Untuk menangkap semangat protes mahasiswa yang melanda kampus-kampus Amerika pada tahun 1960-an dan tentu protes “Indonesia Gelap”, pembacaan puisi Okky dan karya Savio memberikan wawasan yang kuat tentang konteks historis gerakan protes mahasiswa.
Lebih-lebih menyoroti aksi dan gerakan mahasiswa maupun kaum muda pada umumnya, mampu menantang otoritas administrator universitas dan menuntut kebebasan dan otonomi yang lebih besar. Bahkan berpotensi menumbangkan rezim kekuasaan yang kopeg dan nekrofilias.
Di Indonesia, gerakan protes mahasiswa memainkan peran penting dalam transisi negara menuju demokrasi pada akhir tahun 1990-an. Salah satu karya sastra yang terbit, “Saman” (1998) dari Ayu Utami. Novel ini menangkap semangat gerakan reformasi 1989. Ia mengeksplorasi tema perubahan sosial, aktivisme politik, dan kekuatan mahasiswa.
Karya Utami memberikan wawasan yang kuat tentang konteks historis gerakan protes mahasiswa di Indonesia. Ikut menabalkan kekuatan protes mahasiswa yang menantang otoritas rezim Suharto dan menuntut kebebasan dan demokrasi yang lebih besar.
Selain karya sastra yabg disebut di atas, entah puisi, prosa maupun puisi esai atau gerakan sastra eksil, sastra bisa menjadi produsen perubahan melalui protes mahasiswa dalam membentuk arah gerakan sosial dan politik sepanjang sejarah.
Walhasil, ihwal relasi kreatif antara karya sastra dan protes mahasiswa sangat mendalam dan beraneka ragam. Sastra, apapun genre dan elan vitalnya, telah lama menjadi media yang ampuh untuk mengekspresikan perbedaan pendapat, menantang otoritas, dan mengadvokasi perubahan sosial.

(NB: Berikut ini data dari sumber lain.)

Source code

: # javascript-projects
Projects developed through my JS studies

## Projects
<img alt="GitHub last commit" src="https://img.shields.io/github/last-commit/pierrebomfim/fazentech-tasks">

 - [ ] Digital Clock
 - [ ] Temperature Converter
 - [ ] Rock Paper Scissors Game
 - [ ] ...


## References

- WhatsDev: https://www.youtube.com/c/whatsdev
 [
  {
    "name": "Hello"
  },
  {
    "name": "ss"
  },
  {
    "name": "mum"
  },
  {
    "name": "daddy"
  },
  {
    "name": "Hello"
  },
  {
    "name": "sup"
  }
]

Protes mahasiswa, pada gilirannya, telah menjadi kekuatan pendorong di balik banyak gerakan sastra, yang menginspirasi para penulis untuk menangkap semangat pemberontakan dan aktivisme. Termasuk, akan lahirnya puisi gelap(https://m.kumparan.com/amp/ragam-info/3-contoh-puisi-gelap-dengan-makna-yang-mendalam-22FIYrQtt6C) dan sedang Menunggu Godot dalam sastra Indonesia Gelap:
Di Bawah Selimut Kedamaian Palsu
oleh Wiji Thukul
Apa guna punya ilmu
Kalau hanya untuk mengibuli
Apa gunanya banyak baca buku
Kalau mulut kau bungkam melulu
Di mana-mana moncong senjata
Berdiri gagah
Kongkalikong
Dengan kaum cukong
Di desa-desa
Rakyat dipaksa
Menjual tanah
Tapi, tapi, tapi, tapi
Dengan harga murah
Apa guna banyak baca buku
Kalau mulut kau bungkam melulu
Melalui berbagai karya sastra, penulisnya telah menyuarakan keprihatinan, aspirasi dan cita-cita para pengunjuk rasa mahasiswa dan dapat memberikan bukti abadi tentang kekuatan gerakan yang dipimpin oleh kaum muda.

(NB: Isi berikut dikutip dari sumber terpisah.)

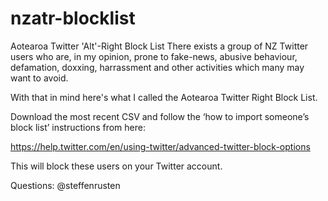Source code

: # nzatr-blocklist
Aotearoa Twitter 'Alt'-Right Block List
There exists a group of NZ Twitter users who are, in my opinion, prone to fake-news, abusive behaviour, defamation, doxxing, harrassment and other activities which many may want to avoid. 

With that in mind here's what I called the Aotearoa Twitter Right Block List.

Download the most recent CSV and follow the ‘how to import someone’s block list’ instructions from here: 

https://help.twitter.com/en/using-twitter/advanced-twitter-block-options

This will block these users on your Twitter account. 

Questions: @steffenrusten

Sebaliknya, protes mahasiswa yang sering kali dipicu oleh karya sastra seperti karya Wiji Thukul, telah menginspirasi generasi muda untuk menantang status quo dan memperjuangkan dunia yang lebih adil dan setara.
Pada akhirnya, persinggungan antara karya sastra dan protes mahasiswa menyoroti kekuatan abadi seni dan aktivisme untuk membentuk dunia kita dalam menginspirasi perubahan positif.(*)

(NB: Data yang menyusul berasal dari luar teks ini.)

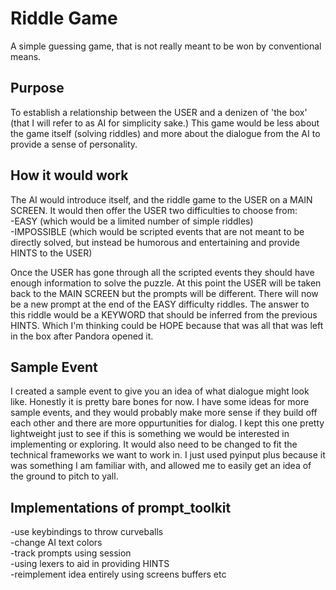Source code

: # Riddle Game
A simple guessing game, that is not really meant to be won by conventional means.<br>

## Purpose
To establish a relationship between the USER and a denizen of 'the box' (that I will refer to as AI for simplicity sake.) This game would be less about the game itself (solving riddles) and more about the dialogue from the AI to provide a sense of personality.

## How it would work
The AI would introduce itself, and the riddle game to the USER on a MAIN SCREEN. It would then offer the USER two difficulties to choose from:<br>
-EASY (which would be a limited number of simple riddles)<br>
-IMPOSSIBLE (which would be scripted events that are not meant to be directly solved, but instead be humorous and entertaining and provide HINTS to the USER)<br>

Once the USER has gone through all the scripted events they should have enough information to solve the puzzle. At this point the USER will be taken back to the MAIN SCREEN but the prompts will be different. There will now be a new prompt at the end of the EASY difficulty riddles. The answer to this riddle would be a KEYWORD that should be inferred from the previous HINTS. Which I'm thinking could be HOPE because that was all that was left in the box after Pandora opened it.


## Sample Event
I created a sample event to give you an idea of what dialogue might look like. Honestly it is pretty bare bones for now. I have some ideas for more sample events, and they would probably make more sense if they build off each other and there are more oppurtunities for dialog. I kept this one pretty lightweight just to see if this is something we would be interested in implementing or exploring. It would also need to be changed to fit the technical frameworks we want to work in. I just used pyinput plus because it was something I am familiar with, and allowed me to easily get an idea of the ground to pitch to yall.

## Implementations of prompt_toolkit
-use keybindings to throw curveballs <br>
-change AI text colors<br>
-track prompts using session<br>
-using lexers to aid in providing HINTS<br>
-reimplement idea entirely using screens buffers etc <br>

*) Diteroka berbagai bacaan dan ilustrasi dibantu AI.
Rujukan:
Camus, A. (1951). The Rebel. New York: Alfred A. Knopf.
Rendra.(1993). Potret Pembangunan dalam Puisi. Jakarta: Pustaka Jaya.
Savio, M. (1965). The Berkeley Student Revolt.
New York: Vintage Books.
Utami, A. (1998). Saman. Jakarta: Kepustakaan Populer Gramedia.